### Exercise goal
Set down exactly the lines in the records below that run from the line with "[b1]: https://img.shields.io/badge/stage-pre--alpha-red" to the line with "bunker.nz is an", inclusive, and nothing more.

::: Entries shown :::

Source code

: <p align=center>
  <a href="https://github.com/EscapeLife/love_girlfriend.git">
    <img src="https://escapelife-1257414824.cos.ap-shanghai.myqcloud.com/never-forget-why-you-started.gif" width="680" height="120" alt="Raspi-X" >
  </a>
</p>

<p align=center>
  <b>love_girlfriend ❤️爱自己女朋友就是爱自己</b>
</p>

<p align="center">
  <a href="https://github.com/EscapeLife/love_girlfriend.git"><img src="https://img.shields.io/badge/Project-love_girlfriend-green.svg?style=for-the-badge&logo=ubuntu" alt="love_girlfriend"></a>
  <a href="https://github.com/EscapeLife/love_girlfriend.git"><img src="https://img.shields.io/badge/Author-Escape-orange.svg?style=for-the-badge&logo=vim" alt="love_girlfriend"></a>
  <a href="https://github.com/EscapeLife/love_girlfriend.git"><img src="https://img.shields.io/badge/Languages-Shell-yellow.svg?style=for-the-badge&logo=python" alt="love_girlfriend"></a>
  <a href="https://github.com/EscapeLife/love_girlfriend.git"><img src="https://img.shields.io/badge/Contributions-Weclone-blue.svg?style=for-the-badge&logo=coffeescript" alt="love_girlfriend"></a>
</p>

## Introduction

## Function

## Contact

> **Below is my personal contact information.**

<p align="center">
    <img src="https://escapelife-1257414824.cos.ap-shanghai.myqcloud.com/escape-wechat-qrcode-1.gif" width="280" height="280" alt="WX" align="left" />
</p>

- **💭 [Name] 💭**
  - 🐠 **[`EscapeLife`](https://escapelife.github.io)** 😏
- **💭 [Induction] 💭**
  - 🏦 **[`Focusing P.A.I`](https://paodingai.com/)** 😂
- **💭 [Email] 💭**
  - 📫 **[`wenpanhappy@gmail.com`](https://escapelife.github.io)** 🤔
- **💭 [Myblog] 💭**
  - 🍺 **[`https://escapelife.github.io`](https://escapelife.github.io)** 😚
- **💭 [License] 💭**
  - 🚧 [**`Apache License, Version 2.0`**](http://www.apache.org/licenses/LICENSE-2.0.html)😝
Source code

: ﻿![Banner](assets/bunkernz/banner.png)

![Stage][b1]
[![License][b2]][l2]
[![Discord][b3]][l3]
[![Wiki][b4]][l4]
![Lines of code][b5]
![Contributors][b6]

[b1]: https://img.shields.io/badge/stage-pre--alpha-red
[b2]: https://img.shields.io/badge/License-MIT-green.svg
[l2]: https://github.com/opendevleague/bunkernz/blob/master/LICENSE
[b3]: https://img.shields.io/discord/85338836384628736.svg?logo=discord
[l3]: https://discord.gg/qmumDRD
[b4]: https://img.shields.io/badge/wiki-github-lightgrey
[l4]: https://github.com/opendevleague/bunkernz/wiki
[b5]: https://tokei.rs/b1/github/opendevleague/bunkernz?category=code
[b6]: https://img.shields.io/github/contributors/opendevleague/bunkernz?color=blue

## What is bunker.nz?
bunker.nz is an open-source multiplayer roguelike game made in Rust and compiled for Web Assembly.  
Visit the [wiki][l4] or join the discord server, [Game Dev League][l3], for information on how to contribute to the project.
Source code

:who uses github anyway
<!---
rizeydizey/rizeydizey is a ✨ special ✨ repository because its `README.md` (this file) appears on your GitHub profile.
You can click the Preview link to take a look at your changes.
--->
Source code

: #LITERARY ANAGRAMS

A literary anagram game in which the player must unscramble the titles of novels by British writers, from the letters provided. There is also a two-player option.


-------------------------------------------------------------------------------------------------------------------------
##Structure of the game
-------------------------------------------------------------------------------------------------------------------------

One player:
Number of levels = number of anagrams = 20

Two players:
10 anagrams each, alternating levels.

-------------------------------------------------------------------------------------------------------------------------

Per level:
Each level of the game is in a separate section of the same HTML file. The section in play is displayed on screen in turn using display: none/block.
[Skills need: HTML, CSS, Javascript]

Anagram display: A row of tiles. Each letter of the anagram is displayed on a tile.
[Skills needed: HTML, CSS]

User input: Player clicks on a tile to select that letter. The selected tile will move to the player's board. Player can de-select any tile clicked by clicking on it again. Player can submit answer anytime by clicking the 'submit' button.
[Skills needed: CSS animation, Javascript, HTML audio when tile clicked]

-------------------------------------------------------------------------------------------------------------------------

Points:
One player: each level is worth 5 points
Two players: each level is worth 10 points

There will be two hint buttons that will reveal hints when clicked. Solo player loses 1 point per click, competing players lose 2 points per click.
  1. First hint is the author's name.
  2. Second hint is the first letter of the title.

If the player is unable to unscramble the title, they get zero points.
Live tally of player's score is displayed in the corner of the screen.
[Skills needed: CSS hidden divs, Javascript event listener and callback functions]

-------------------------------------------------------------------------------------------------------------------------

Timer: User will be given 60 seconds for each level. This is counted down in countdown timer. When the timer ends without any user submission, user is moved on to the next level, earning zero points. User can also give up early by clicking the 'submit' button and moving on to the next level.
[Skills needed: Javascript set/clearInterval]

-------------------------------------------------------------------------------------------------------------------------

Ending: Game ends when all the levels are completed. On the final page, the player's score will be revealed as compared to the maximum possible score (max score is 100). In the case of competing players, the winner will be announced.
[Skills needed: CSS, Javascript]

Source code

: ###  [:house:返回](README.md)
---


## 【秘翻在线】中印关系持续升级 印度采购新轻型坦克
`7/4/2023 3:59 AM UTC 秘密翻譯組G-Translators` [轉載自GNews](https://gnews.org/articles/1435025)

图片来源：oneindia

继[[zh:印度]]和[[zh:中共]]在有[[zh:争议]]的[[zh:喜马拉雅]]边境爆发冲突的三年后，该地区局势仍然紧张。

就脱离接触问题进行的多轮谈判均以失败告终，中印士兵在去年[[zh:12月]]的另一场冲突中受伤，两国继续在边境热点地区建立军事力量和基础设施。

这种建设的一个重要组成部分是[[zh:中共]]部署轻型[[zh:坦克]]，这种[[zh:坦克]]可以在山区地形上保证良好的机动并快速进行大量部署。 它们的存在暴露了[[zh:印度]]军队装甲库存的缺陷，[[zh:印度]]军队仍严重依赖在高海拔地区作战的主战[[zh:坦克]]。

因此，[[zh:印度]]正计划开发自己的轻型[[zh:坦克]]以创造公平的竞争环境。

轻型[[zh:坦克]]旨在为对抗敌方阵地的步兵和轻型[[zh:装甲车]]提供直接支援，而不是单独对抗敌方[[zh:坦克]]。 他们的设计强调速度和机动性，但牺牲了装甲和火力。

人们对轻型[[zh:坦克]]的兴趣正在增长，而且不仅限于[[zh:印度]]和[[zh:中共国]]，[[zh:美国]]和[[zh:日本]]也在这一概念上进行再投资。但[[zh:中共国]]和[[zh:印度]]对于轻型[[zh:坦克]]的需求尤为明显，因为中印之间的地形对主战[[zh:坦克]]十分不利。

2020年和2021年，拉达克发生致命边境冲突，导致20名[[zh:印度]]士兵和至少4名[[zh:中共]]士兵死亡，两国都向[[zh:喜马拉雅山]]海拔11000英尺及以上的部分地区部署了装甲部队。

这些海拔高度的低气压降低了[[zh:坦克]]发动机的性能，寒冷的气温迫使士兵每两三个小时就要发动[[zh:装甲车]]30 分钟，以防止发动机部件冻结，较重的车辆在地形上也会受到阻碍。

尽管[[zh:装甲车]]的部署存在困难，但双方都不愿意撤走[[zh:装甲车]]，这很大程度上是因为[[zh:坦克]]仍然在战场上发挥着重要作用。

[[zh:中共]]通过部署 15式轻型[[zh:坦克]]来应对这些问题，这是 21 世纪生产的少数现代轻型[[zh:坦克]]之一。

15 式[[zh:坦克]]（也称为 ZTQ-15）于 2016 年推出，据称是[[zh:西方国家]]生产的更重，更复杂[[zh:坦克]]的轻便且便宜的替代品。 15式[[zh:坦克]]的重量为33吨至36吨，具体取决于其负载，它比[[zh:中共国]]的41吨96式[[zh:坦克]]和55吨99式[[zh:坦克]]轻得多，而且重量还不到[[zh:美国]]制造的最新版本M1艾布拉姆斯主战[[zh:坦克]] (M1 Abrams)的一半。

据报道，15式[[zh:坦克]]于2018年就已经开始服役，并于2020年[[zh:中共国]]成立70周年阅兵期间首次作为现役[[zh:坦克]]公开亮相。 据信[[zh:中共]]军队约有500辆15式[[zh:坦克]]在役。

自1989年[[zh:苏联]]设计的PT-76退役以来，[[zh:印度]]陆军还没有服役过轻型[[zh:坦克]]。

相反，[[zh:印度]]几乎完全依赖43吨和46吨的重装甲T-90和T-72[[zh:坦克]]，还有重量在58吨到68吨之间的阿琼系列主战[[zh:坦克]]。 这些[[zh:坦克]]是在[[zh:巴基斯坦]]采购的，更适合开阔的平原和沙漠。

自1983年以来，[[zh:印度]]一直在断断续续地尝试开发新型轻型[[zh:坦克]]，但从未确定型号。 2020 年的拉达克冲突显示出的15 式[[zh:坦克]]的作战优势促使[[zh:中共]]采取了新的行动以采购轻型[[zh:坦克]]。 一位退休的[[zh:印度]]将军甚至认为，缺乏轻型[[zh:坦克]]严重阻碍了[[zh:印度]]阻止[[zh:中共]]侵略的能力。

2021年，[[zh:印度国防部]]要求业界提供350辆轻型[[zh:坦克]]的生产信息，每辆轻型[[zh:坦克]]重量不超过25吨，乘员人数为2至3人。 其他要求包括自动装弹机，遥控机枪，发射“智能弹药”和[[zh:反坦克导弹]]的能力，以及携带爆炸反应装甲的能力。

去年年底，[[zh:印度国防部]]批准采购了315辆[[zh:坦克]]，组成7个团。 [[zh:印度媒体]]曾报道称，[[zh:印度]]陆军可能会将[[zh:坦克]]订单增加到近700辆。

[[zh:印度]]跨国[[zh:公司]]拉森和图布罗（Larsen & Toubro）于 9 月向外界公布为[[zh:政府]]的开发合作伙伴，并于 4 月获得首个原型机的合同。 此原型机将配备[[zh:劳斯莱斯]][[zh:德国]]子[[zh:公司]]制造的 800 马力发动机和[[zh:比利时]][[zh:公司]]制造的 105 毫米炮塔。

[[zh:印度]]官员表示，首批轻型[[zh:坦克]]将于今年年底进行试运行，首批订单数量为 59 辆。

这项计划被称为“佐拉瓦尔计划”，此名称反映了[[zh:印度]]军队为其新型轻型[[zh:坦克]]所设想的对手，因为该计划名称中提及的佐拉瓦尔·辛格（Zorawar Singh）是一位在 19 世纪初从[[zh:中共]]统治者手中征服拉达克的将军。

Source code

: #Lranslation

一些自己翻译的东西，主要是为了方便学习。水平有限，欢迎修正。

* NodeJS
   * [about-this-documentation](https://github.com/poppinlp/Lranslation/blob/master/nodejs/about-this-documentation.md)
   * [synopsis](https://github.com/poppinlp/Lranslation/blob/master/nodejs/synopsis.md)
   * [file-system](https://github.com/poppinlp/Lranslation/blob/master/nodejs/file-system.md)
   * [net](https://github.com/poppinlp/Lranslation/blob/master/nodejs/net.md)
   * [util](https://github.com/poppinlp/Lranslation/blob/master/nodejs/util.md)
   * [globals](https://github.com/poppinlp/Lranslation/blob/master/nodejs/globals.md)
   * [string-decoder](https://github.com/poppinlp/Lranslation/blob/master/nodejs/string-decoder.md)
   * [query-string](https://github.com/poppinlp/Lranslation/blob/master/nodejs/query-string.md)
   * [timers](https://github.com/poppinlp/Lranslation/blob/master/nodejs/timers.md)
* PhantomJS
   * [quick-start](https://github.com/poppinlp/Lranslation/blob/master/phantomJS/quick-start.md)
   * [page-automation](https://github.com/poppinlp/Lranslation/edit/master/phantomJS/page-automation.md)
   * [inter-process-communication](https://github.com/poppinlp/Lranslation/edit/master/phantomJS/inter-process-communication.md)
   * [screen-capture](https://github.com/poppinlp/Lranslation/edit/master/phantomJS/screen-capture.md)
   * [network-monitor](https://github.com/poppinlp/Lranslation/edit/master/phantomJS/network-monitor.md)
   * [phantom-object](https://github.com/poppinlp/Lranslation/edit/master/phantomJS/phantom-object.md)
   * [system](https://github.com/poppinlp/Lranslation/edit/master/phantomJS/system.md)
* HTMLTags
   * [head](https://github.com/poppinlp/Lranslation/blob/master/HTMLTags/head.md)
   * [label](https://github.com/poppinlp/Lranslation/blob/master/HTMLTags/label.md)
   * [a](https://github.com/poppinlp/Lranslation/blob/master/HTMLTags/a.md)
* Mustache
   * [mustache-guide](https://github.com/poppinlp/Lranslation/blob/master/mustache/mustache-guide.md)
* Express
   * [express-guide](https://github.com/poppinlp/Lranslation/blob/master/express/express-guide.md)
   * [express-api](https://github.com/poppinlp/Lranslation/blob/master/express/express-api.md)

:::

### Response to the exercise
[b1]: https://img.shields.io/badge/stage-pre--alpha-red
[b2]: https://img.shields.io/badge/License-MIT-green.svg
[l2]: https://github.com/opendevleague/bunkernz/blob/master/LICENSE
[b3]: https://img.shields.io/discord/85338836384628736.svg?logo=discord
[l3]: https://discord.gg/qmumDRD
[b4]: https://img.shields.io/badge/wiki-github-lightgrey
[l4]: https://github.com/opendevleague/bunkernz/wiki
[b5]: https://tokei.rs/b1/github/opendevleague/bunkernz?category=code
[b6]: https://img.shields.io/github/contributors/opendevleague/bunkernz?color=blue

## What is bunker.nz?
bunker.nz is an open-source multiplayer roguelike game made in Rust and compiled for Web Assembly.  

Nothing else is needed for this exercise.